Evaluation de la fiabilité de la topologie obtenue : le bootstrap

La forme de l'arbre est déterminée par la liste de ces branches internes. Evaluer la fiabilité de l'arbre = évaluer celle de chacune de ces branches internes.

Ceci est réalisé par la procédure du bootstrap.
On part de notre alignement multiple et on reconstruit un alignement de même longueur par tirage aléatoire avec remise des positions de l'alignements.

Alignement de départ : chaque position alignée = une couleur (n positions)

alignement multiple

On effectue un tirage avec remise de n positions parmi n positions. On obtient un nouvel alignement de même longueur où certaines positions peuvent être présentes plusieurs fois (bleu clair par exemple) ou absente (noire par exemple).
Nouvel alignement :
ali2

En utilisant ce nouvel alignement on reconstruit un arbre.
On réitère : tirage avec remise pour obtenir l'alignement multiple et construction de l'arbre un grand nombre de fois (500 à 1000).

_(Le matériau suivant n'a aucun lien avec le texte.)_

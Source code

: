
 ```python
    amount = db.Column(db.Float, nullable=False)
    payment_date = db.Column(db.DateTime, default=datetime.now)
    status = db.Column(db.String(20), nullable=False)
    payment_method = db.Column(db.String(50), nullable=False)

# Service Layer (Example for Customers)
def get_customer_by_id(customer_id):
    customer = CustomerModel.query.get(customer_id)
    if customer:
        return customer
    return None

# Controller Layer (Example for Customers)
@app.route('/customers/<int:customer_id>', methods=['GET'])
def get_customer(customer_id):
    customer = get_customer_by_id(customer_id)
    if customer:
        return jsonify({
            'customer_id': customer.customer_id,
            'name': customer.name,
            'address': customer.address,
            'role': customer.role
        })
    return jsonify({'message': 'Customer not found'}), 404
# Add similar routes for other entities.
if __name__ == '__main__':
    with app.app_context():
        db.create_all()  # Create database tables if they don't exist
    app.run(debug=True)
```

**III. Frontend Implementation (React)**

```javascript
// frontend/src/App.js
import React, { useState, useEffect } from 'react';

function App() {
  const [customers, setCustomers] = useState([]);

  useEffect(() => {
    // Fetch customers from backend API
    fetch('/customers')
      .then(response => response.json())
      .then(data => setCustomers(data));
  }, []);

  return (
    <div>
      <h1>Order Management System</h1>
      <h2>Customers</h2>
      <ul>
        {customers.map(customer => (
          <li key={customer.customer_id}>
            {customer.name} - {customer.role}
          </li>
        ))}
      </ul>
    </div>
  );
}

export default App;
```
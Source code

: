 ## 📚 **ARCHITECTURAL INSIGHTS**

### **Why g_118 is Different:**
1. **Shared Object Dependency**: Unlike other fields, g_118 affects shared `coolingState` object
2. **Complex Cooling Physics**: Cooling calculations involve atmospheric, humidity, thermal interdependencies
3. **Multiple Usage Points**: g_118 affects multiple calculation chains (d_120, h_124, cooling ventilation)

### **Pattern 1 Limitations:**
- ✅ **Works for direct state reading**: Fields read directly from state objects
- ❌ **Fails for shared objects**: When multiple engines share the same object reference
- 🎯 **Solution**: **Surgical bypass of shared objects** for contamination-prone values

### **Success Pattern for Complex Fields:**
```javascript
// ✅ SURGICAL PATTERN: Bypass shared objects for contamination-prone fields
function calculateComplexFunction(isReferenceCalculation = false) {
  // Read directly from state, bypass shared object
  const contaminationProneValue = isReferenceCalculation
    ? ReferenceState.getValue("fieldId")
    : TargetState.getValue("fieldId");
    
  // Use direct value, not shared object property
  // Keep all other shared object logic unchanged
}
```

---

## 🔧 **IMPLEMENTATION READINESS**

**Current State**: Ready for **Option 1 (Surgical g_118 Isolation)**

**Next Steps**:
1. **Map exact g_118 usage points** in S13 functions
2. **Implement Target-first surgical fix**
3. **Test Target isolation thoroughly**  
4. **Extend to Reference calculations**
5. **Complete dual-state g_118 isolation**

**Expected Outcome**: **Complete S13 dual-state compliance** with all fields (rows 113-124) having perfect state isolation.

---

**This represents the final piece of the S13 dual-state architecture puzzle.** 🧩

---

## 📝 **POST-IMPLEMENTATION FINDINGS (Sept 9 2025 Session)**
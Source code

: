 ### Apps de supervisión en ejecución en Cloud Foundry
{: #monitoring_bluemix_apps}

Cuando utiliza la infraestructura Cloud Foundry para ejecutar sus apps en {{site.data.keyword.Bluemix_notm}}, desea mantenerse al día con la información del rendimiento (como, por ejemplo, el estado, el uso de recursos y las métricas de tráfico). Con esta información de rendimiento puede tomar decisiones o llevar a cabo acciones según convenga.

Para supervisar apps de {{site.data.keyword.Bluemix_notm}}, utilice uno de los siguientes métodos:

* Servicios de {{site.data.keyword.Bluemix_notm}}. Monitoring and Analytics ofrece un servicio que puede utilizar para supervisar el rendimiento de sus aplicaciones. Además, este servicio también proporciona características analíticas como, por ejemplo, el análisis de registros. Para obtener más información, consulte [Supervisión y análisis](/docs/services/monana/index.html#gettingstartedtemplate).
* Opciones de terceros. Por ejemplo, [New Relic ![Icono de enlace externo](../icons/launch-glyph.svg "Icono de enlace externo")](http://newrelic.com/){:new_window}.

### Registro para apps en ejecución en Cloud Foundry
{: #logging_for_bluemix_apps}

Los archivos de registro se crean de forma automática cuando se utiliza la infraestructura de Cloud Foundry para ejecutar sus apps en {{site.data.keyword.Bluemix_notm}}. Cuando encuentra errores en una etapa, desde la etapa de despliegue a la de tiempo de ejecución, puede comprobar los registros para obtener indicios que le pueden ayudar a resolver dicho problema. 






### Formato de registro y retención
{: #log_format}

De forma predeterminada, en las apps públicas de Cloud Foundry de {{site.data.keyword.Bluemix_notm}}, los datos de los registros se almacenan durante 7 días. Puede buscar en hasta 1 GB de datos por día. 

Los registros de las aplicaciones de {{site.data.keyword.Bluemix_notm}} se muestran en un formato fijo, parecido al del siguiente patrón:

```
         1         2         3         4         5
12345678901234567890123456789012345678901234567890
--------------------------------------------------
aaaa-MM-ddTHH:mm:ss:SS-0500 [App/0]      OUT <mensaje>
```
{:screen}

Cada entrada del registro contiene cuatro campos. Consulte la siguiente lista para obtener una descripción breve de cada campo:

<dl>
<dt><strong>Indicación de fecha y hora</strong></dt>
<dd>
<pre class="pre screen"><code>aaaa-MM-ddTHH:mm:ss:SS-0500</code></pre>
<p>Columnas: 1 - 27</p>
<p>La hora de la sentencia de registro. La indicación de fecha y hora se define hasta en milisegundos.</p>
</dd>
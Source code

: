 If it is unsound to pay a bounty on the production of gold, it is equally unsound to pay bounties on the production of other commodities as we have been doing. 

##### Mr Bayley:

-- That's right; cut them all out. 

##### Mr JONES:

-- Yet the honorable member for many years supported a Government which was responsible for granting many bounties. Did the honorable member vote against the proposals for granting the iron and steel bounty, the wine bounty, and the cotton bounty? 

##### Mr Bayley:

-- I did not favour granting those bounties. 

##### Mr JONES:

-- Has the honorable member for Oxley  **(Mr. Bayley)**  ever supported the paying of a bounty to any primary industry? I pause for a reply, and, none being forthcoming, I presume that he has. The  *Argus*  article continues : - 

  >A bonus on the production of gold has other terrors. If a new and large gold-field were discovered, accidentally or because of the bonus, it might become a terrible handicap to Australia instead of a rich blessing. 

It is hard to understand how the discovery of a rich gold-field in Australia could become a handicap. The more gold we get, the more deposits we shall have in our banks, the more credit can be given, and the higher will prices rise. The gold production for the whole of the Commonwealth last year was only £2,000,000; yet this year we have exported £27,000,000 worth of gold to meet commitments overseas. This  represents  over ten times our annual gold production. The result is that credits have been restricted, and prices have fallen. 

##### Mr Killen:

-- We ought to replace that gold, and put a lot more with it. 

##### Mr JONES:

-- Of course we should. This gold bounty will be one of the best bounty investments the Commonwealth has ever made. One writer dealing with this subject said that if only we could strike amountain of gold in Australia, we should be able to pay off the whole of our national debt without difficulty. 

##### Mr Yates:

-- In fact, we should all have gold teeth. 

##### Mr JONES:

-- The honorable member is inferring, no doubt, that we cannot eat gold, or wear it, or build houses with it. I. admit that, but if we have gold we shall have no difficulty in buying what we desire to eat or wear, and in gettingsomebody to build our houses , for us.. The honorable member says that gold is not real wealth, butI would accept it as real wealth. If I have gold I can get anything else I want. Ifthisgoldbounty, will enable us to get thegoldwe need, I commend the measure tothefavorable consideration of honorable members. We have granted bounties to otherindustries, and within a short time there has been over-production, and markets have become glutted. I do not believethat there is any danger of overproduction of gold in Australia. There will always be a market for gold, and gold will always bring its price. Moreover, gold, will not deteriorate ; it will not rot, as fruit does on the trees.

Pour chaque arbre reconstruit on compte le nombre de fois que l’on observe la branche interne. Le soutien de la branche est exprimé en pourcentage de réplications. Si la branche est observée dans tous les arbres, la valeur du bootstrap est égale à 100.

exemple :


arbre avec bootstrap



Interprétation des valeurs de bootstrap :
Problème très discuté!
De manière générale, une faible valeur de bootstrap indique que la quantité d’information supportant la bipartition induite par une branche interne est faible.

Quel seuil ?

Si on applique les critères standards utilisés en statistique, il ne faudrait considérer comme valide que les branches ayant un support de bootstrap ≥ 95% (sinon la branche n’existe pas). Des travaux ont montré que ce seuil était trop élevé, notamment ceux de Hillis et Bull (1993,  Syst. Biol., 42, 182-92) qui à l’aide de simulations ont montré que des supports de 70% pouvaient correspondre à des groupements significatifs.

Cependant résultat pas généralisable à toutes les analyses.